- Stored data entries
────────────────

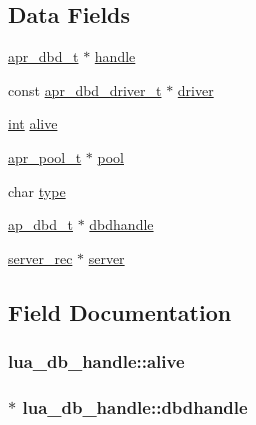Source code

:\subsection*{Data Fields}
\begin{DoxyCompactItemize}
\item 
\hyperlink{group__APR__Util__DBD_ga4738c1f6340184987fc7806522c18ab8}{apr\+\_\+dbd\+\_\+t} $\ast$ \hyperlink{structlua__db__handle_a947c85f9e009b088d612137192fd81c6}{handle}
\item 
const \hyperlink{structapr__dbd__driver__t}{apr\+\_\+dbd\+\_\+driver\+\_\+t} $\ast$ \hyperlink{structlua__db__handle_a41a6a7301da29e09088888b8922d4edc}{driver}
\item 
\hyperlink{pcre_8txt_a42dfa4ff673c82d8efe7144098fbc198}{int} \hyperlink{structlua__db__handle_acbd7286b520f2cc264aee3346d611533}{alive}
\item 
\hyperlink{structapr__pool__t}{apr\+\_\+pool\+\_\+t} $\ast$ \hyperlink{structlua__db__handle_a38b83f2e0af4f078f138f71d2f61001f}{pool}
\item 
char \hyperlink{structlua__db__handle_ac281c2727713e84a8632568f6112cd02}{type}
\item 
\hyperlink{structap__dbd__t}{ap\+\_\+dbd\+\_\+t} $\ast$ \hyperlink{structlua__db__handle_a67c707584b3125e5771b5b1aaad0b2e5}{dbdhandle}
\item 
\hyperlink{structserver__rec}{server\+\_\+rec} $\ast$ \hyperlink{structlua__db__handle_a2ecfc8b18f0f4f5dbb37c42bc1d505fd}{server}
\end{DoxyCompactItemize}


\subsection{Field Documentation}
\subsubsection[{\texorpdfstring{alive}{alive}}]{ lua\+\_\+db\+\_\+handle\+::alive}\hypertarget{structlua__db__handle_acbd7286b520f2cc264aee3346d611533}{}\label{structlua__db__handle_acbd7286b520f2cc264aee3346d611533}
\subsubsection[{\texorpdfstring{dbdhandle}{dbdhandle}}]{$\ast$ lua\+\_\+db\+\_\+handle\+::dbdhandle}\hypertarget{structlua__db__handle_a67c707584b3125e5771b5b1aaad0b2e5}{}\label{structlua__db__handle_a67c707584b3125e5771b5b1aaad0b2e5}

────────────────

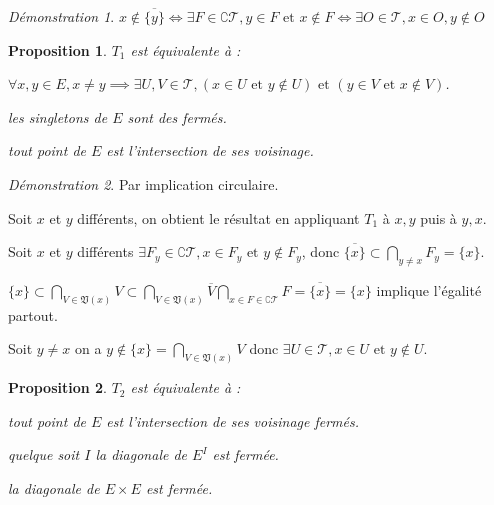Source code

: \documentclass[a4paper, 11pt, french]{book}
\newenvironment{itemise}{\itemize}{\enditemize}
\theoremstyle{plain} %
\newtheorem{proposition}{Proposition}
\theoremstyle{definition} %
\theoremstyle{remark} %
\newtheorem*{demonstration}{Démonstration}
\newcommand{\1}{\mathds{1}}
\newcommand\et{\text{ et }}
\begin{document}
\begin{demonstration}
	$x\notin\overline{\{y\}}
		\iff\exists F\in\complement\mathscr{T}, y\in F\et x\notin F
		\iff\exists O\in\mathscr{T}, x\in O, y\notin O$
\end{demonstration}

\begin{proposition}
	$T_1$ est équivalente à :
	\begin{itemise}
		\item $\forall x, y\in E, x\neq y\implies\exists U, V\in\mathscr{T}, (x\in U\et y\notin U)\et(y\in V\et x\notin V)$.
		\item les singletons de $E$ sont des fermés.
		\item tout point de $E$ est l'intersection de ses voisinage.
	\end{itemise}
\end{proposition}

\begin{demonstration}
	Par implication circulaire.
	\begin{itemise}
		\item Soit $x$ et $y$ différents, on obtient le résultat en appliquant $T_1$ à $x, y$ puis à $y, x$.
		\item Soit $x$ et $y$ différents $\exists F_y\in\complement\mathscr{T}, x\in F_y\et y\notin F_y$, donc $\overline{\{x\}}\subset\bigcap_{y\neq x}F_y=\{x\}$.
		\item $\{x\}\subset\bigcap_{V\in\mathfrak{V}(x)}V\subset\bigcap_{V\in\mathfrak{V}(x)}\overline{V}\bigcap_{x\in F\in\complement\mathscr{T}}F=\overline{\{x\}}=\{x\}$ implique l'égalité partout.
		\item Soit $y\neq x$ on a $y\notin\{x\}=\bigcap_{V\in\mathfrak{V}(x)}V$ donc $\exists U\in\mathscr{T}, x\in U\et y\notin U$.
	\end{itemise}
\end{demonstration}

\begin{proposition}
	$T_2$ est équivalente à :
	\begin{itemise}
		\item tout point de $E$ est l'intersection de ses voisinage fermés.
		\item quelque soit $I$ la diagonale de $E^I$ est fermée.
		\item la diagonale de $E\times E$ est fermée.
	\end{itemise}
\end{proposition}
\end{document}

────────────────

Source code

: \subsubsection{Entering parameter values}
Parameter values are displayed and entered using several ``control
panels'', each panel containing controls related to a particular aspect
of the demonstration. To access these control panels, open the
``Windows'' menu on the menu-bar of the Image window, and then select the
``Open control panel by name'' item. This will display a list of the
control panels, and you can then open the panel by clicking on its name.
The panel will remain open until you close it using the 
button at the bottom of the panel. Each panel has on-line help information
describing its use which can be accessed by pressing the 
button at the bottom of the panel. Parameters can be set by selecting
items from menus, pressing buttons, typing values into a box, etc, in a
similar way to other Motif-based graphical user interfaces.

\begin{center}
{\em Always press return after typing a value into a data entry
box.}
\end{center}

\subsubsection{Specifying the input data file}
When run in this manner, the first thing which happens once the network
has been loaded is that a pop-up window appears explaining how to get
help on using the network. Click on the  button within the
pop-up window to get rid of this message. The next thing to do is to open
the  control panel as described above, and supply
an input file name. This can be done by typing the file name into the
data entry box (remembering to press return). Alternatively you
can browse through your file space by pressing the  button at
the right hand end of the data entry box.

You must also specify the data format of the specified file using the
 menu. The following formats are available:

────────────────

- Task item
In the entries above, restate word for word the lines between the one holding "can browse through" and the one holding "menu. The following", inclusive, and nothing besides.

- Exercise answer
can browse through your file space by pressing the  button at
the right hand end of the data entry box.

You must also specify the data format of the specified file using the
 menu. The following formats are available:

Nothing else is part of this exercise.